イタリアンの基本/イタリアンの基本関連情報

地中海海水と太陽の恵みだけで作る天然塩 こだわりたいシチリアの塩

イタリアン極めるなら塩はシチリアの塩。甘味とコクがあるのは、天然の旨味を充分に利用した製法だから。2000年に渡り製塩方法が受けつがえれています。

沈 唱瑛

執筆者:沈 唱瑛

イタリアンの基本ガイド

イタリア食材でもっと美味しいイタリアン

塩のこだわり
Sale Siciliano

最近、多くのイタリアレストランがこだわって塩もイタリア産を使うようになりました。もちろん、ダントツに人気があるのは、地中海の恵みを凝縮した海塩です。
イタリアの航空会社アリタリアで食べる機内食ですが、こちらについてくるお塩にも、きちんと「Sale Marino」(海塩)と書いてある程、イタリアは塩についてきちんと使い分けをしています。

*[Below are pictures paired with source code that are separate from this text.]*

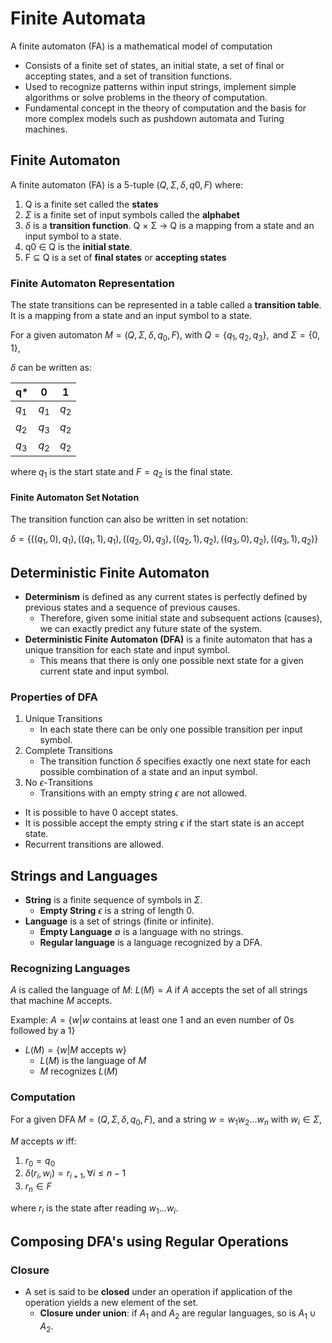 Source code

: # Finite Automata

A finite automaton (FA) is a mathematical model of computation

- Consists of a finite set of states, an initial state, a set of final or accepting states, and a set of transition functions.
- Used to recognize patterns within input strings, implement simple algorithms or solve problems in the theory of computation.
- Fundamental concept in the theory of computation and the basis for more complex models such as pushdown automata and Turing machines.

## Finite Automaton

A finite automaton (FA) is a 5-tuple $(Q, \Sigma, \delta, q0, F)$ where:

1. Q is a finite set called the **states**
2. $\Sigma$ is a finite set of input symbols called the **alphabet**
3. $\delta$ is a **transition function**. Q × Σ → Q is a mapping from a state and an input symbol to a state.
4. q0 ∈ Q is the **initial state**.
5. F ⊆ Q is a set of **final states** or **accepting states**

### Finite Automaton Representation

The state transitions can be represented in a table called a **transition table**.
It is a mapping from a state and an input symbol to a state.

For a given automaton $M = (Q, \Sigma, \delta, q_0, F)$,
with $Q = \{q_1, q_2, q_3\}, \text{ and } \Sigma = \{0, 1\}$,

$\delta$ can be written as:

| q\*   | 0     | 1     |
| ----- | ----- | ----- |
| $q_1$ | $q_1$ | $q_2$ |
| $q_2$ | $q_3$ | $q_2$ |
| $q_3$ | $q_2$ | $q_2$ |

where $q_1$ is the start state
and $F = q_2$ is the final state.

#### Finite Automaton Set Notation

The transition function can also be written in set notation:

$\delta = \{((q_1, 0), q_1), ((q_1, 1), q_1), ((q_2, 0), q_3), ((q_2, 1), q_2), ((q_3, 0), q_2), ((q_3, 1), q_2)\}$

## Deterministic Finite Automaton

- **Determinism** is defined as any current states is perfectly defined by previous states and a sequence of previous causes.
  - Therefore, given some initial state and subsequent actions (causes), we can exactly predict any future state of the system.
- **Deterministic Finite Automaton (DFA)** is a finite automaton that has a unique transition for each state and input symbol.
  - This means that there is only one possible next state for a given current state and input symbol.

### Properties of DFA

1. Unique Transitions
   - In each state there can be only one possible transition per input symbol.
2. Complete Transitions
   - The transition function $\delta$ specifies exactly one next state for each possible combination of a state and an input symbol.
3. No $\epsilon$-Transitions
   - Transitions with an empty string $\epsilon$ are not allowed.

- It is possible to have 0 accept states.
- It is possible accept the empty string $\epsilon$ if the start state is an accept state.
- Recurrent transitions are allowed.

## Strings and Languages

- **String** is a finite sequence of symbols in $\Sigma$.
  - **Empty String** $\epsilon$ is a string of length 0.
- **Language** is a set of strings (finite or infinite).
  - **Empty Language** $\emptyset$ is a language with no strings.
  - **Regular language** is a language recognized by a DFA.

### Recognizing Languages

$A$ is called the language of $M$: $L(M) = A$ if $A$ accepts the set of all strings that machine $M$ accepts.

Example: $A = \{w | w \text{ contains at least one 1 and an even number of 0s followed by a 1}\}$

- $L(M) = \{w | M \text{ accepts } w\}$
  - $L(M)$ is the language of $M$
  - $M$ recognizes $L(M)$

### Computation

For a given DFA $M = (Q, Σ, δ, q_0, F)$,
and a string $w = w_1w_2...w_n$ with $w_i \in Σ$,

$M$ accepts $w$ iff:

1. $r_0 = q_0$
2. $\delta(r_i, w_i) = r_{i+1}, \forall i \le n - 1$
3. $r_n \in F$

where $r_i$ is the state after reading $w_1...w_i$.

## Composing DFA's using Regular Operations

### Closure

- A set is said to be **closed** under an operation if application of the operation yields a new element of the set.
  - **Closure under union**: if $A_1$ and $A_2$ are regular languages, so is $A_1 \cup A_2$.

またリストランテでも、何が良いという訳ではありませんが海塩を使います。なぜなら、海のミネラル分が凝縮されていて、しょっぱいというのではなく、ほんのり甘味があるから、料理の旨味を充分にひきだせるとか。イタリアですとシチリアの塩を選ばれる方が多いそうです。
実際に、私の友人のイタリア人達はシチリアの塩を好んで使用しています。

シチリアで塩となると、「トラパニの海戦」で有名なトラーパニのモティア島が挙げられます。シチリア島の西端の果てに位置するトラーパニの海岸線は、真っ青な海と陸に段差がないように、一歩踏み外すと海に足をとられてしまうかのような所です。しかし風は強かったのですが、不思議に波は立たな、穏やかな海でした。私はシチリア人に車で連れて行ってもらったのですが、今でもトラパニの海岸を包む鼻に残る香しい塩の香りを思い出せます。
ここトラーパニは、古代フェニキア人が伝えたという製塩法が引き継がれている塩田(salineサリーネ)で有名な地区です。地中海の濃い海水を日干しにして、水分のみを天火干しで蒸発させて、塩を作り出します。海と陸との段差をつけず、潮の満ち引きを利用して作ります(写真)。

まずはじめに海水を囲い込みます。方法は、それ以上は海水が入り込まないようにレンガで囲いをつけ、シチリアの燃えるような太陽の下、乾燥させていくのです。できた塩は山積みにされ、飛ばされないように、レンガでフタをします。できたての塩は大変粒が大きいので、テーブル用には向きません。
かつてはこの大きい粒の潮を風車を使った石臼で挽いて使用していました。こちらの風車はモティア島にいまでもあります。

トラーパニの塩は、海水と太陽だけで作られる天然塩ですから、ミネラル分が豊富ですので、多くのイタリア人、ならびに世界中から愛されています。

塩は、大きい粒のグロッソ(grosso:写真左)と通常の塩のフィーネ(fine:写真右)の二種類あります。グロッソは、現在ではほとんどが機械によって精製されているのですが、古くは風車の石臼によって、ゆっくり挽かれて小さい粒(fineフィーネ)となっていきました。

最近では、日本のスーパーマーケットにもグロッソとフィーネの二つが見られるようになりましたので、表記に気をつけてお買い求め下さい。
こだわって塩を、使い分けをしたいならば、パスタを茹でる時に、グロッソを大胆に入れます。そして、微妙な味付けの時はフィーネをお勧めします。また、ビステッカ(Tボーンステーキ)のような肉料理には、フィーネよりもグロッソの方が、じわじわと塩が肉にしみ込んでいくのでオススメだとか。
イタリアの家庭、ならびにレストランでは、この使い分けをしているところが多々あります。

もちろん塩はシチリアだけではありません。サルデニャ島の塩も有名です。いずれにせよ地中海の恵みが豊富な海塩です。
ちなみに我家の塩もシチリアの海塩です。